**Task directions:**
Your answer should be every line of the entries that has the string "give" in it.

Stored data:
★ ★ ★ ★ ★ ★ ★

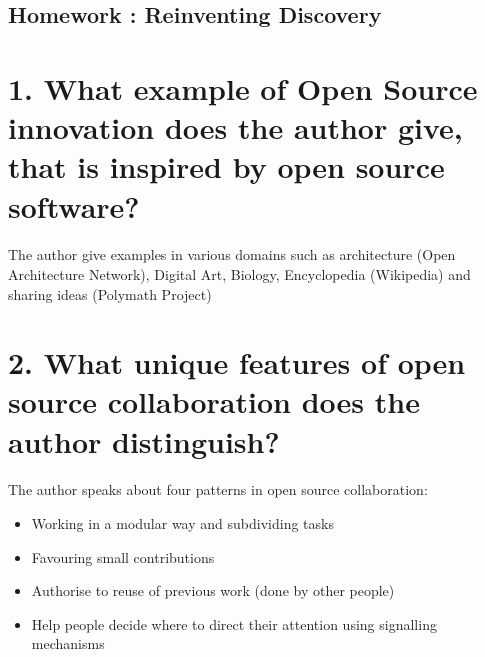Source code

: \documentclass[14pt]
{article}
\begin{document}
\pagestyle{fancy}

\bigskip
\begin{center}
	\section*{\textbf{{\LARGE Homework : Reinventing Discovery}}}
\end{center}
\bigskip\bigskip\bigskip

\section*{1. What example of Open Source innovation does the author give, that is inspired by open source software?}
\paragraph*{} The author give examples in various domains such as architecture (Open Architecture Network), Digital Art, Biology, Encyclopedia (Wikipedia) and sharing ideas (Polymath Project)\\

\section*{2. What unique features of open source collaboration does the author distinguish?}
\paragraph*{} The author speaks about four patterns in open source collaboration:\\
\begin{itemize}
\item Working in a modular way and subdividing tasks\\
\item Favouring small contributions \\
\item Authorise to reuse of previous work (done by other people)\\
\item Help people decide where to direct their attention using signalling mechanisms
\end{itemize} 
\end{document}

★ ★ ★ ★ ★ ★ ★

**Output:**
\section*{1. What example of Open Source innovation does the author give, that is inspired by open source software?}
\paragraph*{} The author give examples in various domains such as architecture (Open Architecture Network), Digital Art, Biology, Encyclopedia (Wikipedia) and sharing ideas (Polymath Project)\\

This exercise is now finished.